**THE RECORDS**.
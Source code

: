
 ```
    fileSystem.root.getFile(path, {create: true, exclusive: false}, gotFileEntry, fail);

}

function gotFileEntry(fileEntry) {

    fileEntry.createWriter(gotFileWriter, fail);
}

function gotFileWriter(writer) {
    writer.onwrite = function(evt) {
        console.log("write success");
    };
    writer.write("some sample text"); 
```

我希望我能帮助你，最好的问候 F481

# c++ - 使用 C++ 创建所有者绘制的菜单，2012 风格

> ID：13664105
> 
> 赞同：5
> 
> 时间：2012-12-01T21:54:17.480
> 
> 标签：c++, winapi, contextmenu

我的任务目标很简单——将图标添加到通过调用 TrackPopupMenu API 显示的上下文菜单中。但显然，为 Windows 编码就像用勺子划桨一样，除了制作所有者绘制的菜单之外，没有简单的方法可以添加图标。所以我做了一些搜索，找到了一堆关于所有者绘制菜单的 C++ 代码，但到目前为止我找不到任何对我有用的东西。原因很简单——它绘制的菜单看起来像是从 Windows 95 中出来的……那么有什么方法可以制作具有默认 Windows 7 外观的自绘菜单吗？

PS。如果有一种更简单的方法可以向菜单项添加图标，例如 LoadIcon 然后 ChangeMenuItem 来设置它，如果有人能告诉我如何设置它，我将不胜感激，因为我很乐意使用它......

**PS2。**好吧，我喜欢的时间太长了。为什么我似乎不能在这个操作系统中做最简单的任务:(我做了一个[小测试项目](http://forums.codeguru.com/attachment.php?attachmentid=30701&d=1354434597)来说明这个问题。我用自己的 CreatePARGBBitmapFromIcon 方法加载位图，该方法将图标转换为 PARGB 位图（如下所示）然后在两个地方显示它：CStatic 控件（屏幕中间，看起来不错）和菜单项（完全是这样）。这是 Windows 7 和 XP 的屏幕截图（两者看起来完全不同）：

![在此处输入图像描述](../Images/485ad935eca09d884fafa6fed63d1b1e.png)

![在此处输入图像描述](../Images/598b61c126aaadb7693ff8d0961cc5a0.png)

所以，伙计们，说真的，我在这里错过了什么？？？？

**TASK GOAL**.
Go through the data above and copy each line that holds the word "function".

**THE ANSWER**.
function gotFileEntry(fileEntry) {
function gotFileWriter(writer) {
    writer.onwrite = function(evt) {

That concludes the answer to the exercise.